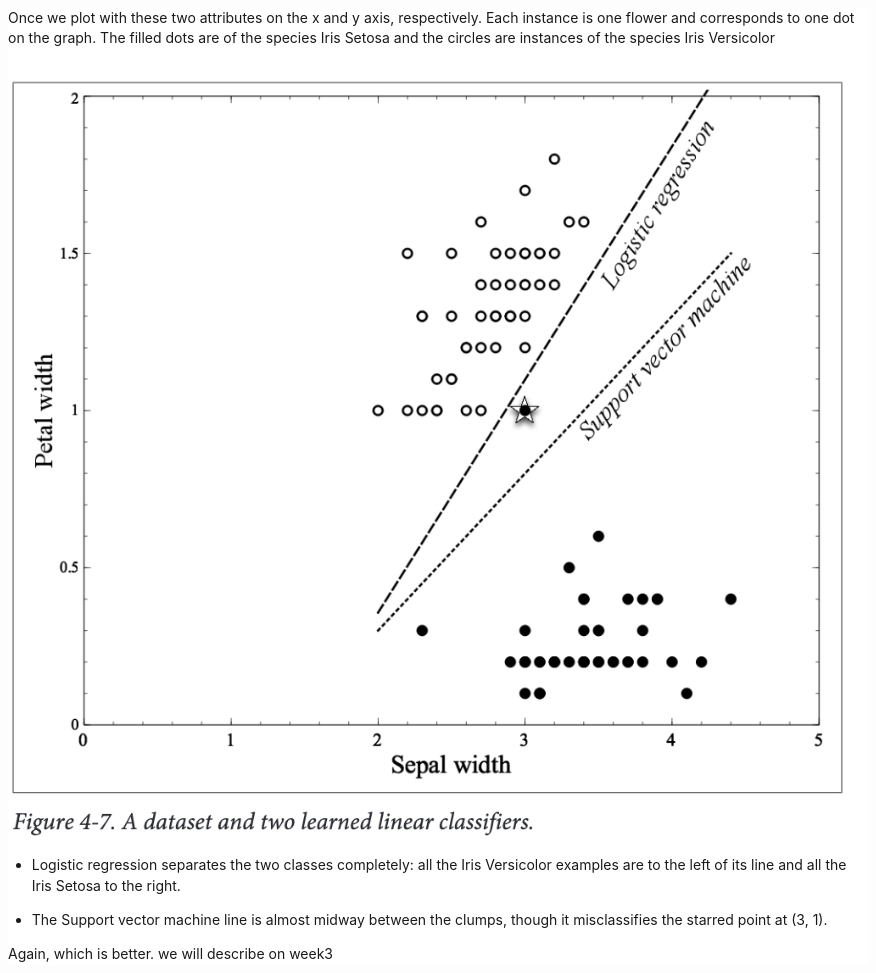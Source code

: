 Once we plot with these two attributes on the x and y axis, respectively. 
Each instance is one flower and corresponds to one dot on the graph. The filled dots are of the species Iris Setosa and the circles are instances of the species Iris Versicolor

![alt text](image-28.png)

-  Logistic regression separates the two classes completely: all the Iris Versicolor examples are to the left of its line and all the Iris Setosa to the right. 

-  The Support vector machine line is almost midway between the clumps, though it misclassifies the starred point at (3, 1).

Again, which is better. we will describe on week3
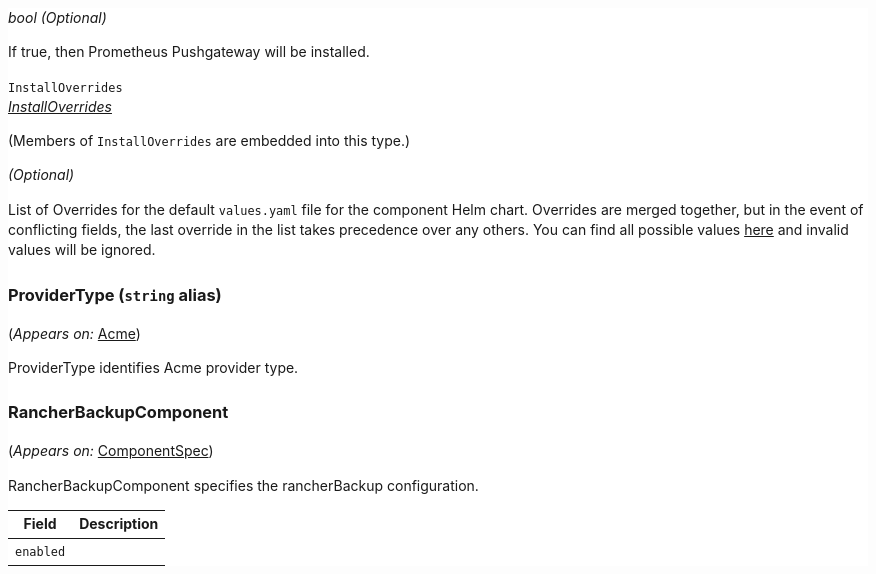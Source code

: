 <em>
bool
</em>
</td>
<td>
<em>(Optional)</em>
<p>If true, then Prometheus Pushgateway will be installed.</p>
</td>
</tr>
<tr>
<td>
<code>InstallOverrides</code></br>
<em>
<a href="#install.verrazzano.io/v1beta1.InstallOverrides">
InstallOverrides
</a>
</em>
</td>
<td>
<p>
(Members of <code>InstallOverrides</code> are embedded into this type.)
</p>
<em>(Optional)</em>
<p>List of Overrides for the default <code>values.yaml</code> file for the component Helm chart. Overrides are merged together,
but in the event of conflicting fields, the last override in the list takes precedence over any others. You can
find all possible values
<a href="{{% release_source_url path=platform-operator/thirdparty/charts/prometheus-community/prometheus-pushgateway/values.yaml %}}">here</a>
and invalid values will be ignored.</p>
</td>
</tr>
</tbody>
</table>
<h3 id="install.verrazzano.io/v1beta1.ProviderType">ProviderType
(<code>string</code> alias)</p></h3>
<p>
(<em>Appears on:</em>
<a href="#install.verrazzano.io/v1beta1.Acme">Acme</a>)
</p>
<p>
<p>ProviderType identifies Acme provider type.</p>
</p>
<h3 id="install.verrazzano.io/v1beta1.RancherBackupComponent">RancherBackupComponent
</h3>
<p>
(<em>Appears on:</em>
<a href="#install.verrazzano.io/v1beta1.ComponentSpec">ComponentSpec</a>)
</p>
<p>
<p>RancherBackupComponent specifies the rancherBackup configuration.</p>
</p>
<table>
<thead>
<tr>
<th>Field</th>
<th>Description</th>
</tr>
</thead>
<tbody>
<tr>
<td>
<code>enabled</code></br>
————————
**Exercise objective:**
Please write the data out again exactly, but do not carry over the pictures.

**Answer section:**
Source code

: Once we plot with these two attributes on the x and y axis, respectively. 
Each instance is one flower and corresponds to one dot on the graph. The filled dots are of the species Iris Setosa and the circles are instances of the species Iris Versicolor

![alt text](image-28.png)

-  Logistic regression separates the two classes completely: all the Iris Versicolor examples are to the left of its line and all the Iris Setosa to the right. 

-  The Support vector machine line is almost midway between the clumps, though it misclassifies the starred point at (3, 1).

Again, which is better. we will describe on week3
Source code

: <em>
bool
</em>
</td>
<td>
<em>(Optional)</em>
<p>If true, then Prometheus Pushgateway will be installed.</p>
</td>
</tr>
<tr>
<td>
<code>InstallOverrides</code></br>
<em>
<a href="#install.verrazzano.io/v1beta1.InstallOverrides">
InstallOverrides
</a>
</em>
</td>
<td>
<p>
(Members of <code>InstallOverrides</code> are embedded into this type.)
</p>
<em>(Optional)</em>
<p>List of Overrides for the default <code>values.yaml</code> file for the component Helm chart. Overrides are merged together,
but in the event of conflicting fields, the last override in the list takes precedence over any others. You can
find all possible values
<a href="{{% release_source_url path=platform-operator/thirdparty/charts/prometheus-community/prometheus-pushgateway/values.yaml %}}">here</a>
and invalid values will be ignored.</p>
</td>
</tr>
</tbody>
</table>
<h3 id="install.verrazzano.io/v1beta1.ProviderType">ProviderType
(<code>string</code> alias)</p></h3>
<p>
(<em>Appears on:</em>
<a href="#install.verrazzano.io/v1beta1.Acme">Acme</a>)
</p>
<p>
<p>ProviderType identifies Acme provider type.</p>
</p>
<h3 id="install.verrazzano.io/v1beta1.RancherBackupComponent">RancherBackupComponent
</h3>
<p>
(<em>Appears on:</em>
<a href="#install.verrazzano.io/v1beta1.ComponentSpec">ComponentSpec</a>)
</p>
<p>
<p>RancherBackupComponent specifies the rancherBackup configuration.</p>
</p>
<table>
<thead>
<tr>
<th>Field</th>
<th>Description</th>
</tr>
</thead>
<tbody>
<tr>
<td>
<code>enabled</code></br>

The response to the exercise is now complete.